Problem to work on:
Among the entries below, one stretch runs from the line that contains "- Edit (pencil) icon" through the line that contains "2. **Edit** – pencil opens". Repeat that stretch exactly, ends included, and only that.

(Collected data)

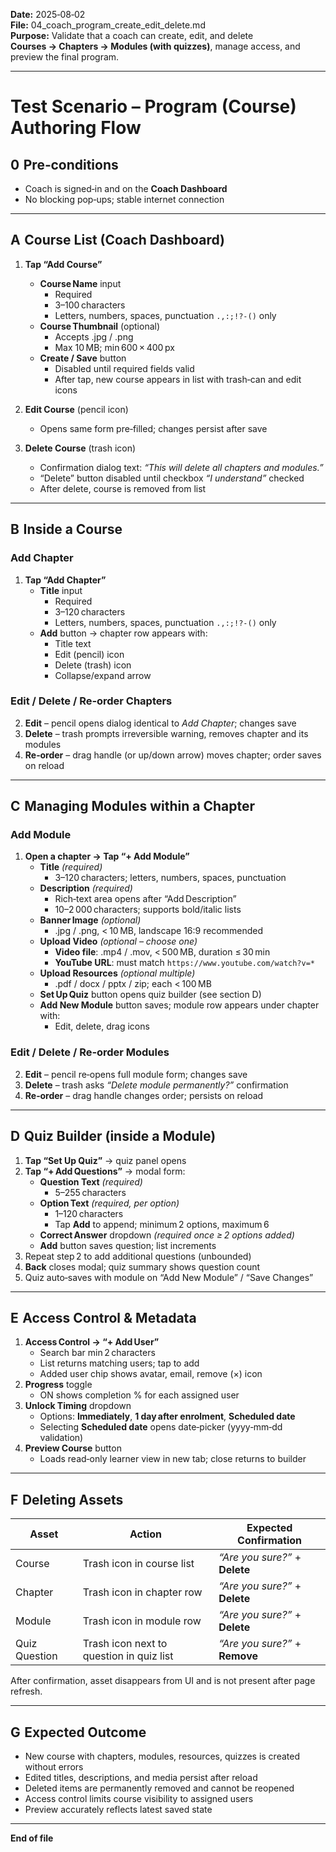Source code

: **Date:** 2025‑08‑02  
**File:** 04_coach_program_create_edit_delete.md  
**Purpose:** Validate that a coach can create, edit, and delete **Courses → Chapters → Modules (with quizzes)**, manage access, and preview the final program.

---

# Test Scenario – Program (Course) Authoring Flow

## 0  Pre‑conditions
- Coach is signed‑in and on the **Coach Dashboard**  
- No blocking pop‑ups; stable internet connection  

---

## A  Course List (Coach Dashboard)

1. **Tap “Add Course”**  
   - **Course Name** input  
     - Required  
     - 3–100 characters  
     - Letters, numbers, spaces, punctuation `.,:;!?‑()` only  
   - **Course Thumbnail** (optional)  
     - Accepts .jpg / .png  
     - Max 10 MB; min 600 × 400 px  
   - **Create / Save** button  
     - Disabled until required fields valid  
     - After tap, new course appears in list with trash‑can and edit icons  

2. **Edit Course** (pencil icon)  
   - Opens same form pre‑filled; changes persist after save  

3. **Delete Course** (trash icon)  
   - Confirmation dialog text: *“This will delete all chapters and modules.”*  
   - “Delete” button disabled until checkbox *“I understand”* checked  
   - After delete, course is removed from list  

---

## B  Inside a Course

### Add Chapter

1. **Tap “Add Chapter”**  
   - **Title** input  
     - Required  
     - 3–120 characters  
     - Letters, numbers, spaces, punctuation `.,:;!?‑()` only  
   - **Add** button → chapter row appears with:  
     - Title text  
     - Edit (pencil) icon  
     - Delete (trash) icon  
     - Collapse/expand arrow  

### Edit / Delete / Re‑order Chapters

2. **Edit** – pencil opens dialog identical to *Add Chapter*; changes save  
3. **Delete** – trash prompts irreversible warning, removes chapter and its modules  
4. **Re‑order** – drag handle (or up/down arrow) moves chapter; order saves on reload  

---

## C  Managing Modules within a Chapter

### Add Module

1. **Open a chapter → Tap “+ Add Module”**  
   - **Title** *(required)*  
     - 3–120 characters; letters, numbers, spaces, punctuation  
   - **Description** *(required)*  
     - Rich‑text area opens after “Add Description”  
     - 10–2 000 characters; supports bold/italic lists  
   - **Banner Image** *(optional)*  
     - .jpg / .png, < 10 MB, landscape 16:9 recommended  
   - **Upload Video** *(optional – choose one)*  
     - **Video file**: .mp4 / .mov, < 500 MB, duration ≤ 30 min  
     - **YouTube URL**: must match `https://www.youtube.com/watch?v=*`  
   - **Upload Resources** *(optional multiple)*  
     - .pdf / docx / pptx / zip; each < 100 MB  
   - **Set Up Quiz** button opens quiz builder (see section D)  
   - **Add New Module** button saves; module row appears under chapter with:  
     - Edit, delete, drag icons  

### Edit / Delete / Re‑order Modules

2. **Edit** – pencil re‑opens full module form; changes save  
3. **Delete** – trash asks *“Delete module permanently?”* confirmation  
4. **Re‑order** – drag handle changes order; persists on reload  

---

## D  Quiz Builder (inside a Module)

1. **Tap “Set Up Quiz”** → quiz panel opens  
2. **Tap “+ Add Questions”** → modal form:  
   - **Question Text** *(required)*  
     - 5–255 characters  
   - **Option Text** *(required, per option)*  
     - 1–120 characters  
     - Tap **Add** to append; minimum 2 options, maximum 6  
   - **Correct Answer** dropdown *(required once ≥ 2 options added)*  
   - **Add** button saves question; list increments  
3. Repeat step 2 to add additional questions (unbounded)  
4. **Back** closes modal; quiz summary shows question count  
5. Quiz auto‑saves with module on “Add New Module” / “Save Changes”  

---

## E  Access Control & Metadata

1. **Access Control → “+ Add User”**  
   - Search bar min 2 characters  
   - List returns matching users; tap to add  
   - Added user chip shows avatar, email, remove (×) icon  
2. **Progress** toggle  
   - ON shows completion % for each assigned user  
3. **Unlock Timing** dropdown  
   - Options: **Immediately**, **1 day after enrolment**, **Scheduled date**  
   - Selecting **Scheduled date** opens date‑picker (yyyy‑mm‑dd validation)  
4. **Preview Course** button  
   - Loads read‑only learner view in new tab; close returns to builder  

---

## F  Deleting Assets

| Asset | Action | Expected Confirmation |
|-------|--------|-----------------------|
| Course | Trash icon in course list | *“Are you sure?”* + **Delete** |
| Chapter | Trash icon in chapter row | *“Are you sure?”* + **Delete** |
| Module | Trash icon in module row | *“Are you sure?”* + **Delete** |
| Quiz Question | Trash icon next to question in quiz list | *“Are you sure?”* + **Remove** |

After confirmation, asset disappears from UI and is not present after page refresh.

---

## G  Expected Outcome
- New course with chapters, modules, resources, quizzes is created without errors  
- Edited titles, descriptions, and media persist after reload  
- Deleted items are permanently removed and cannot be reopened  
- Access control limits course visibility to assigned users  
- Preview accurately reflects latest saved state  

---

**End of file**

---

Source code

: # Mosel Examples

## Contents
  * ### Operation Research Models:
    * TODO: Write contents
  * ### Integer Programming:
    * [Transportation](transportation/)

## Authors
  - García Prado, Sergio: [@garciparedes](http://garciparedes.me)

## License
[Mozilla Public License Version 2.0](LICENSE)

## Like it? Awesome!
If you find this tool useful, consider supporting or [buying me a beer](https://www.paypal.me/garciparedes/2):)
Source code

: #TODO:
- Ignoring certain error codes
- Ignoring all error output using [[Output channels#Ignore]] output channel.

Problem solution:
     - Edit (pencil) icon  
     - Delete (trash) icon  
     - Collapse/expand arrow  

### Edit / Delete / Re‑order Chapters

2. **Edit** – pencil opens dialog identical to *Add Chapter*; changes save  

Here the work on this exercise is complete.